The kabbalist Joseph Ergas (1685-1730) is similarly circumspect. In reply to the accusation that the kabbalah cannot be an authentic tradition since it was unknown to Maimonides, Ergas [46] suggests a number of possibilities. First, no single person can know everything. Even a Maimonides may have been ignorant of the kabbalah without this fact causing us to cast aspersions on the science. Secondly, Maimonides may well have known the kabbalah but in his honesty, as he saw it, he may have rejected the science as he undoubtedly did with regards to such things as belief in demons and magic. [47] Finally, Ergas falls back on the authenticity of the secret document quoted by Alashkar and states that he, himself, has a copy of this very document in his possession. The mystery has deepened.
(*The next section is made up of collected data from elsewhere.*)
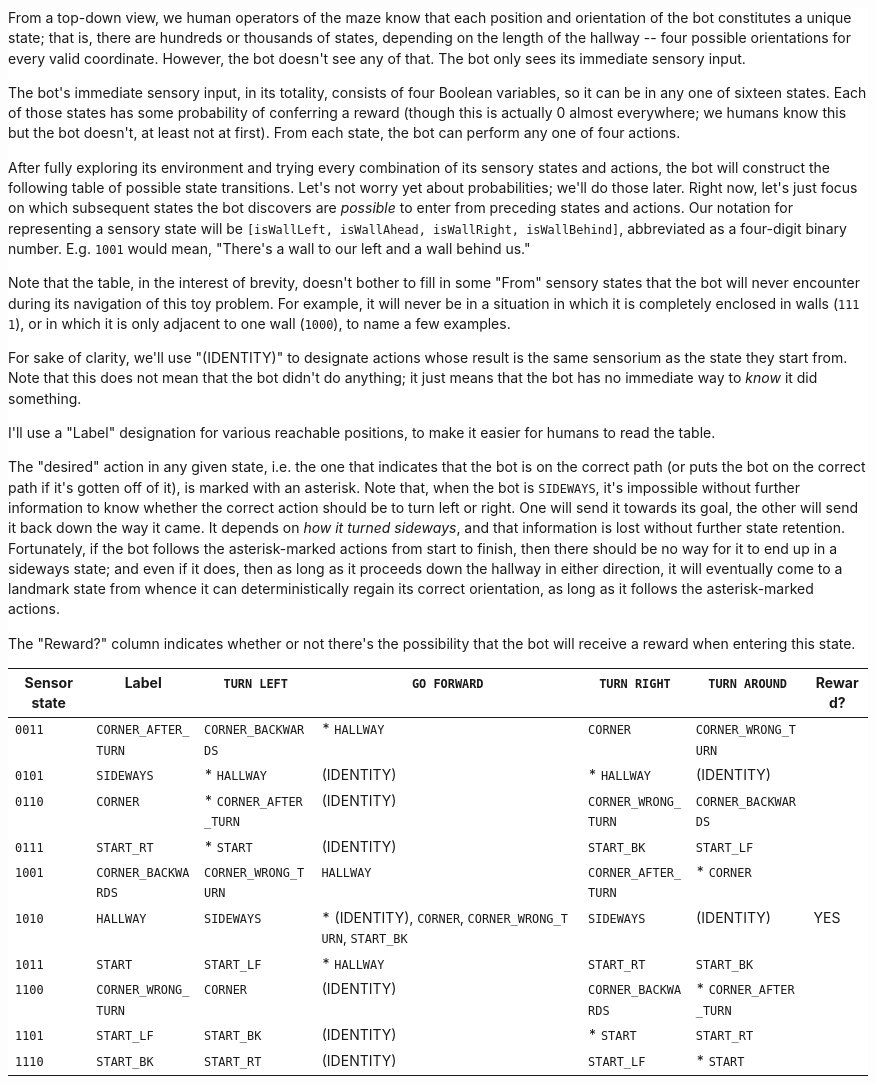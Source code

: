From a top-down view, we human operators of the maze know that each position and orientation of the bot constitutes a unique state; that is, there are hundreds or thousands of states, depending on the length of the hallway -- four possible orientations for every valid coordinate. However, the bot doesn't see any of that. The bot only sees its immediate sensory input.

The bot's immediate sensory input, in its totality, consists of four Boolean variables, so it can be in any one of sixteen states. Each of those states has some probability of conferring a reward (though this is actually 0 almost everywhere; we humans know this but the bot doesn't, at least not at first). From each state, the bot can perform any one of four actions.

After fully exploring its environment and trying every combination of its sensory states and actions, the bot will construct the following table of possible state transitions. Let's not worry yet about probabilities; we'll do those later. Right now, let's just focus on which subsequent states the bot discovers are *possible* to enter from preceding states and actions. Our notation for representing a sensory state will be ```[isWallLeft, isWallAhead, isWallRight, isWallBehind]```, abbreviated as a four-digit binary number. E.g. ```1001``` would mean, "There's a wall to our left and a wall behind us."

Note that the table, in the interest of brevity, doesn't bother to fill in some "From" sensory states that the bot will never encounter during its navigation of this toy problem. For example, it will never be in a situation in which it is completely enclosed in walls (```1111```), or in which it is only adjacent to one wall (```1000```), to name a few examples.

For sake of clarity, we'll use "(IDENTITY)" to designate actions whose result is the same sensorium as the state they start from. Note that this does not mean that the bot didn't do anything; it just means that the bot has no immediate way to *know* it did something.

I'll use a "Label" designation for various reachable positions, to make it easier for humans to read the table.

The "desired" action in any given state, i.e. the one that indicates that the bot is on the correct path (or puts the bot on the correct path if it's gotten off of it), is marked with an asterisk. Note that, when the bot is ```SIDEWAYS```, it's impossible without further information to know whether the correct action should be to turn left or right. One will send it towards its goal, the other will send it back down the way it came. It depends on *how it turned sideways*, and that information is lost without further state retention. Fortunately, if the bot follows the asterisk-marked actions from start to finish, then there should be no way for it to end up in a sideways state; and even if it does, then as long as it proceeds down the hallway in either direction, it will eventually come to a landmark state from whence it can deterministically regain its correct orientation, as long as it follows the asterisk-marked actions.

The "Reward?" column indicates whether or not there's the possibility that the bot will receive a reward when entering this state.

| Sensor state  | Label                   | ```TURN LEFT```           | ```GO FORWARD```    | ```TURN RIGHT```        | ```TURN AROUND```         | Reward? |
|---------------|-------------------------|---------------------------|---------------------|-------------------------|---------------------------|---------|
| ```0011```    | ```CORNER_AFTER_TURN``` | ```CORNER_BACKWARDS```    | * ```HALLWAY```     | ```CORNER```            | ```CORNER_WRONG_TURN```   |         |
| ```0101```    | ```SIDEWAYS```          | * ```HALLWAY```           | (IDENTITY)          | * ```HALLWAY```         | (IDENTITY)                |         |
| ```0110```    | ```CORNER```            | * ```CORNER_AFTER_TURN``` | (IDENTITY)          | ```CORNER_WRONG_TURN``` | ```CORNER_BACKWARDS```    |         |
| ```0111```    | ```START_RT```          | * ```START```             | (IDENTITY)          | ```START_BK```          | ```START_LF```            |         |
| ```1001```    | ```CORNER_BACKWARDS```  | ```CORNER_WRONG_TURN```   | ```HALLWAY```       | ```CORNER_AFTER_TURN``` | * ```CORNER```            |         |
| ```1010```    | ```HALLWAY```           | ```SIDEWAYS```            | * (IDENTITY), ```CORNER```, ```CORNER_WRONG_TURN```, ```START_BK``` | ```SIDEWAYS``` | (IDENTITY) | YES |
| ```1011```    | ```START```             | ```START_LF```            | * ```HALLWAY```     | ```START_RT```          | ```START_BK```            |         |
| ```1100```    | ```CORNER_WRONG_TURN``` | ```CORNER```              | (IDENTITY)          | ```CORNER_BACKWARDS```  | * ```CORNER_AFTER_TURN``` |         |
| ```1101```    | ```START_LF```          | ```START_BK```            | (IDENTITY)          | * ```START```           | ```START_RT```            |         |
| ```1110```    | ```START_BK```          | ```START_RT```            | (IDENTITY)          | ```START_LF```          | * ```START```             |         |
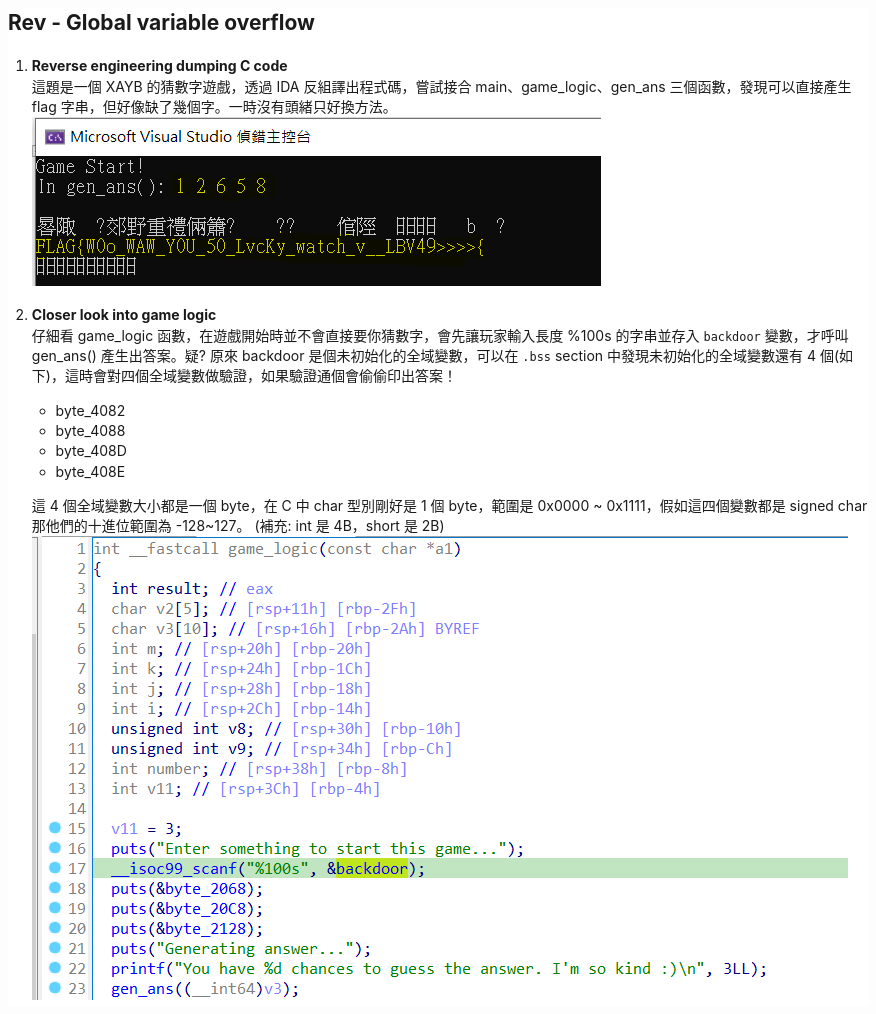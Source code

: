 ## Rev - Global variable overflow

1. **Reverse engineering dumping C code**  
    這題是一個 XAYB 的猜數字遊戲，透過 IDA 反組譯出程式碼，嘗試接合 main、game_logic、gen_ans 三個函數，發現可以直接產生 flag 字串，但好像缺了幾個字。一時沒有頭緒只好換方法。
    ![](img-cpp.png)

2. **Closer look into game logic**  
    仔細看 game_logic 函數，在遊戲開始時並不會直接要你猜數字，會先讓玩家輸入長度 %100s 的字串並存入 `backdoor` 變數，才呼叫 gen_ans() 產生出答案。疑? 原來 backdoor 是個未初始化的全域變數，可以在 `.bss` section 中發現未初始化的全域變數還有 4 個(如下)，這時會對四個全域變數做驗證，如果驗證通個會偷偷印出答案！  
    - byte_4082
    - byte_4088
    - byte_408D
    - byte_408E

    這 4 個全域變數大小都是一個 byte，在 C 中 char 型別剛好是 1 個 byte，範圍是 0x0000 ~ 0x1111，假如這四個變數都是 signed char 那他們的十進位範圍為 -128~127。 (補充: int 是 4B，short 是 2B) 
    ![game_logic() 在遊戲開始前會將使用者的輸入存進 backdoor](img-game-logic.png)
In the hasidic movement the same ambivalent attitude towards Maimonides’ philosophical (though not, of course, his halakhic) views prevailed. In one area in particular, that of divine providence, Maimonides’ views were in direct conflict with those of Hasidism. Hasidic immanentism or panentheism [48] refused to allow, as Maimonides held, that God’s providence extends only in general to the species other than the human. [49] Hasidism depended for its whole system on the belief that there is individual divine providence for all things in creation.
Strangely enough Ergas in his Shomer Emunim [50] follows Maimonides on general versus particular providence. Isaac Stern, the editor of the Shomer Emunim, lists a number of hasidic masters who took issue with Maimonides and Ergas on this issue. [51] For them every blade of grass lies where it does and in that particular way by a direct divine fiat. [52] Typical is the attitude of Rabbi Hayim Halberstam of Zans (1791-1876), an admirer of Maimonides. (The Hasidim report that the Zanser would study the Guide of the Perplexed after Kol Nidrei on Yom Kippur and would pray to God that he might be as God-fearing as Maimonides. [53]) Halberstam writes in affirmation of the doctrine of particular providence: ‘Even though the Rambam, of blessed memory, has a different opinion in this matter, the truth is, as the rabbis of blessed memory say, [54] that not even a bird is caught in a snare without direct providence from on high, as is well known.’ [55]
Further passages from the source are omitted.